On goûte le lyrisme ému et le naturel du violoncelliste Florent Audibert et de J.C. Vanden Eynden dans la Rêverie de Casals et El Pont de Mompou, avant que la voix de Didier Sandre n’enlace les mots d’Aragon autour des trois Pièces pour clarinette seule de Stravinski (auxquelles s’ajoutent ici les modestes et tendres « 5 mesures pour Pablo Picasso »), un ensemble servi par le sens poétique et l’impeccable contrôle du son de Julien Hervé. Dédiée à Federico Garcia Lorca, la Sonate pour violon de Poulenc trouve naturellement sa place dans ce concert. Amaury Coeytaux y offre un belle leçon de style, idéalement secondé il est vrai par l’amoureux de musique française qu’est J. C. Vanden Eynden. Franchise de ton, justesse de la couleur et du sentiment (magnifique Presto tragico final, rendu avec toute l’urgence nécessaire) : une interprétation de grande classe que peuvent méditer tous ceux qui sont parfois tentés de prendre Poulenc d’un peu haut.

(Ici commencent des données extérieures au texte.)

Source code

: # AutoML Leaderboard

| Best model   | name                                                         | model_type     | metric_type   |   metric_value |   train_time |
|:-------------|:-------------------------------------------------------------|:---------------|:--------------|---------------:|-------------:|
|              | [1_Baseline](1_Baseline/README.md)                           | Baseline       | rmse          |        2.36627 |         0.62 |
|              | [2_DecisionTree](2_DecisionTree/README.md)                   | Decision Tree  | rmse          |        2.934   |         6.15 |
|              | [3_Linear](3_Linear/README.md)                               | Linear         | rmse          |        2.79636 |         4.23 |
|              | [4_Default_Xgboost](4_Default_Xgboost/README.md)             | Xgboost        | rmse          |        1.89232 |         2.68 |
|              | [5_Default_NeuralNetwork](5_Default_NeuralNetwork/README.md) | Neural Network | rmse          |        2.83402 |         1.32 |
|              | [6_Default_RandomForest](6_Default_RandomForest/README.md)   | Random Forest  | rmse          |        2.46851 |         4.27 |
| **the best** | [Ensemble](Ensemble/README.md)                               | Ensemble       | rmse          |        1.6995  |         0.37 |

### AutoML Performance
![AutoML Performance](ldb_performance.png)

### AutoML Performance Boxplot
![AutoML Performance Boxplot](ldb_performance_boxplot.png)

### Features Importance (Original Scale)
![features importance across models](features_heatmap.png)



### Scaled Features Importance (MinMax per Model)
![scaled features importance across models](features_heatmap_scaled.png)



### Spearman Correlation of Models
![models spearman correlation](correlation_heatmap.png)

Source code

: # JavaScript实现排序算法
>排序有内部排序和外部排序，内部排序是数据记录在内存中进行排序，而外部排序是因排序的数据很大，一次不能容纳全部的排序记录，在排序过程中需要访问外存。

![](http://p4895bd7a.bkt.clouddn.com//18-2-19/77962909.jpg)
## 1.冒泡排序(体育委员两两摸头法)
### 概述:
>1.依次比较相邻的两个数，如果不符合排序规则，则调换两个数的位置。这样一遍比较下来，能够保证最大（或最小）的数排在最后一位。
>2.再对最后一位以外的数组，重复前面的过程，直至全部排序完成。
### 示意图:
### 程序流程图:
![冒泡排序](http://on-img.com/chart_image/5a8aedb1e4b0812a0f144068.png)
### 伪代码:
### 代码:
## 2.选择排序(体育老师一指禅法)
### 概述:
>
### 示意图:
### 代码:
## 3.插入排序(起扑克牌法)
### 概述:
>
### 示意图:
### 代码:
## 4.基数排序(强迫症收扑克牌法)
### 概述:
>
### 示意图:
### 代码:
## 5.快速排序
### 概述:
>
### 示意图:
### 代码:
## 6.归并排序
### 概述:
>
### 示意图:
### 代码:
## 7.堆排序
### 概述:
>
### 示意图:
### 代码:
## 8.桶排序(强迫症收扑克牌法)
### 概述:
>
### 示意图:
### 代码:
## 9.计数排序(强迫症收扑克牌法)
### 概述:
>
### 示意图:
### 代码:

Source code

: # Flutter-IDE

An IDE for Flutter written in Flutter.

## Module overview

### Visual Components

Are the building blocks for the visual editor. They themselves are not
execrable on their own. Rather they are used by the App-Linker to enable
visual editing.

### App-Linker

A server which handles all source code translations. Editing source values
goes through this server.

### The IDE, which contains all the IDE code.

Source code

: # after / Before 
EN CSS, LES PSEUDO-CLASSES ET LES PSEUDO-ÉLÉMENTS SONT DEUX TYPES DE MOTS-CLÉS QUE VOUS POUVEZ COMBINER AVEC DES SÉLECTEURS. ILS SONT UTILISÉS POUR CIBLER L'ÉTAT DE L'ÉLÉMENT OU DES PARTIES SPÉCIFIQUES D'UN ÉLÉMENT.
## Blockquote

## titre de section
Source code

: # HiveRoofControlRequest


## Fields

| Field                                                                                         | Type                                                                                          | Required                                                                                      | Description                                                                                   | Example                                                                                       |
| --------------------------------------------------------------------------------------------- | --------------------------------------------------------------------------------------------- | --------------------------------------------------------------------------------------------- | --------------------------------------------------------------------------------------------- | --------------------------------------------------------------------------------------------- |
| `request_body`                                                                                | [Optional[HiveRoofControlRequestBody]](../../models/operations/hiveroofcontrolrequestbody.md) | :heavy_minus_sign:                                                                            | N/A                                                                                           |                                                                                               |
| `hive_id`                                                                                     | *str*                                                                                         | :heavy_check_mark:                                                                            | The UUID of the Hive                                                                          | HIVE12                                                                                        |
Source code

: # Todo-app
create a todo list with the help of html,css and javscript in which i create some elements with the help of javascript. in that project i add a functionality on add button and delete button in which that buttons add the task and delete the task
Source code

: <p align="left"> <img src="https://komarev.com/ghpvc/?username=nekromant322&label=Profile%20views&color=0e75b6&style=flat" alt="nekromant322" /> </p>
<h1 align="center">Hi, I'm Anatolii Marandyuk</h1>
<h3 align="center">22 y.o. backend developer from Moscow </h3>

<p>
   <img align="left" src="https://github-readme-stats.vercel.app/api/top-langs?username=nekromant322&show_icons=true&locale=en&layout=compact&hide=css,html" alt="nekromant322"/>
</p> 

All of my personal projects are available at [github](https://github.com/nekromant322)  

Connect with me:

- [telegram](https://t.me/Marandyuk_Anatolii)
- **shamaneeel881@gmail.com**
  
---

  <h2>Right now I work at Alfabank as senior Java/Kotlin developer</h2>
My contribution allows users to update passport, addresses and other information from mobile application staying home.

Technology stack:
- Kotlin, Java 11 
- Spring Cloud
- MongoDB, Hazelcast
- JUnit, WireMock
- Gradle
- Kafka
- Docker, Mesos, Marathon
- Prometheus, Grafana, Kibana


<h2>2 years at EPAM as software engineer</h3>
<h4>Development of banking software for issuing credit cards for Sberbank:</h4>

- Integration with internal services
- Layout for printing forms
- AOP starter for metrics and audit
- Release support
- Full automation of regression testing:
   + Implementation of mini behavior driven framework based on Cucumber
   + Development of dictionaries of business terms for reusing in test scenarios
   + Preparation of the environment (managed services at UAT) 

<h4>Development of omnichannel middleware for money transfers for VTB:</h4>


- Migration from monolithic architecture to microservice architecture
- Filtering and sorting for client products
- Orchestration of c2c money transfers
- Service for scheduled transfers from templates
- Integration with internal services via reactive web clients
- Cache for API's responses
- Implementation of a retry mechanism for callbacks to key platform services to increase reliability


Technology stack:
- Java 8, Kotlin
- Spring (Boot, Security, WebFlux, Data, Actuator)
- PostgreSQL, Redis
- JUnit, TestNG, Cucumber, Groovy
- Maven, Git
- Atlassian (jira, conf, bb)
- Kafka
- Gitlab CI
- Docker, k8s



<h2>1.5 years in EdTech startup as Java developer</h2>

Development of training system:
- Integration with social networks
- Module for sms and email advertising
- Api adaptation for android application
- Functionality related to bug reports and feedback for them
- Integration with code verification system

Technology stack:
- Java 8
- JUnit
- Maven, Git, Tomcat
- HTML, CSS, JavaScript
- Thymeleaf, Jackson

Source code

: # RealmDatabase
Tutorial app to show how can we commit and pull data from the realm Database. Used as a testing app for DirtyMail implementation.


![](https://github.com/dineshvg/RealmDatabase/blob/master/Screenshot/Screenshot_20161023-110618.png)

Le début de la seconde partie s’écarte momentanément du fil rouge espagnol pour faire découvrir au public du festival le Prix du Concours de composition de Prades 2013 : la Danse macabre de la Coréenne Sae Ahm Kim (26 ans). Ceux qui, comme nous, ont assisté au 5ème Concours en avril dernier, ne peuvent qu’être surpris par l’évolution de l’interprétation de l’Ensemble Calliopée (dirigé pour cette œuvre par Marc Desmons) dont l’approche a gagné en souplesse et souligne encore mieux qu’à la première audition la séduisante ambiguïté, entre mystère et ironie, d’une pièce finement ouvragée. Retour à l’Espagne : Turina est rare dans les programmes et l’on ne peut que le regretter en entendant un morceau tel que Caliope (pour piano et cordes). Tiré du cycle Musas de Andalucia, il présente un paradoxal mélange de fluidité et de hiératisme et montre les interprètes distillant ses coloris avec raffinement (mention spéciale au violon lumineux de Maud Lovett !). Les archets de Calliopée et J.C. Vanden abordent ensuite un autre ouvrage négligé : le Quintette pour piano et cordes (1895) d’Enrique Granados. La production du maître de Lleida ne se réduit pas aux Goyescas et, même s’il n’atteint pas les sommets de ce cycle génial, l’Opus 49 – contemporain des Valses poéticos – mérite d’être défendu. Surtout quand on lui apporte l’énergie sans brutalité et l’art du timbre (étreignant mouvement lent) qui distinguent une conception pleine de caractère.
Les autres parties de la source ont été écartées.